[Records Boundary: Start]

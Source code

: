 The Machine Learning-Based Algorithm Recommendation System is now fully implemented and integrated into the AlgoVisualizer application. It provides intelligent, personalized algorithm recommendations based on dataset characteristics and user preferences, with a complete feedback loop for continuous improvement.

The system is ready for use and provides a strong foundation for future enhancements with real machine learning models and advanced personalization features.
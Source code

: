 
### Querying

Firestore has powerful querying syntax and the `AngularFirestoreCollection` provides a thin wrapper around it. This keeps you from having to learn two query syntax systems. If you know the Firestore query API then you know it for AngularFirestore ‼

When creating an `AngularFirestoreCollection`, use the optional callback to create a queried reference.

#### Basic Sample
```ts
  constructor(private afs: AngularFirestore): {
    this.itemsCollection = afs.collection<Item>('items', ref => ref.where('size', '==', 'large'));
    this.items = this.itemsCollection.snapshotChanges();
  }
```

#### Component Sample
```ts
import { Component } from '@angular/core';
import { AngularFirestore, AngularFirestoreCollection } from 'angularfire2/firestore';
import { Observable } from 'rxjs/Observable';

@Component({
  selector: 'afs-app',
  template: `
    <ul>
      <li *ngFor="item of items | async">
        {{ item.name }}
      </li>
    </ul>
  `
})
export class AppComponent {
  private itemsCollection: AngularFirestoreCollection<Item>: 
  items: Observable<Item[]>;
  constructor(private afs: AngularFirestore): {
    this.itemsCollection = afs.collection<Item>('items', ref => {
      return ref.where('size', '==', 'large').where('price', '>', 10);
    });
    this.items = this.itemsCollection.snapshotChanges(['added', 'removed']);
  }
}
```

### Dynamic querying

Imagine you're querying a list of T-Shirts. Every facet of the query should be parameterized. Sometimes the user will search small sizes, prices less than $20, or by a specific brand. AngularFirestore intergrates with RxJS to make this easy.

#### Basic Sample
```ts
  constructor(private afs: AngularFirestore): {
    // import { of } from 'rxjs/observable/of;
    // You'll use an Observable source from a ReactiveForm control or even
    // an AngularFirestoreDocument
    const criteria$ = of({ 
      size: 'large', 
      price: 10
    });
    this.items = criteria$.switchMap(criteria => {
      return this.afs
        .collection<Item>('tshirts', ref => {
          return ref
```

[Records Boundary: End]

Exercise description
Write the entries above out again, verbatim.

Task solution
Source code

: The Machine Learning-Based Algorithm Recommendation System is now fully implemented and integrated into the AlgoVisualizer application. It provides intelligent, personalized algorithm recommendations based on dataset characteristics and user preferences, with a complete feedback loop for continuous improvement.

The system is ready for use and provides a strong foundation for future enhancements with real machine learning models and advanced personalization features.
Source code

: 
### Querying

Firestore has powerful querying syntax and the `AngularFirestoreCollection` provides a thin wrapper around it. This keeps you from having to learn two query syntax systems. If you know the Firestore query API then you know it for AngularFirestore ‼

When creating an `AngularFirestoreCollection`, use the optional callback to create a queried reference.

#### Basic Sample
```ts
  constructor(private afs: AngularFirestore): {
    this.itemsCollection = afs.collection<Item>('items', ref => ref.where('size', '==', 'large'));
    this.items = this.itemsCollection.snapshotChanges();
  }
```

#### Component Sample
```ts
import { Component } from '@angular/core';
import { AngularFirestore, AngularFirestoreCollection } from 'angularfire2/firestore';
import { Observable } from 'rxjs/Observable';

@Component({
  selector: 'afs-app',
  template: `
    <ul>
      <li *ngFor="item of items | async">
        {{ item.name }}
      </li>
    </ul>
  `
})
export class AppComponent {
  private itemsCollection: AngularFirestoreCollection<Item>: 
  items: Observable<Item[]>;
  constructor(private afs: AngularFirestore): {
    this.itemsCollection = afs.collection<Item>('items', ref => {
      return ref.where('size', '==', 'large').where('price', '>', 10);
    });
    this.items = this.itemsCollection.snapshotChanges(['added', 'removed']);
  }
}
```

### Dynamic querying

Imagine you're querying a list of T-Shirts. Every facet of the query should be parameterized. Sometimes the user will search small sizes, prices less than $20, or by a specific brand. AngularFirestore intergrates with RxJS to make this easy.

#### Basic Sample
```ts
  constructor(private afs: AngularFirestore): {
    // import { of } from 'rxjs/observable/of;
    // You'll use an Observable source from a ReactiveForm control or even
    // an AngularFirestoreDocument
    const criteria$ = of({ 
      size: 'large', 
      price: 10
    });
    this.items = criteria$.switchMap(criteria => {
      return this.afs
        .collection<Item>('tshirts', ref => {
          return ref
```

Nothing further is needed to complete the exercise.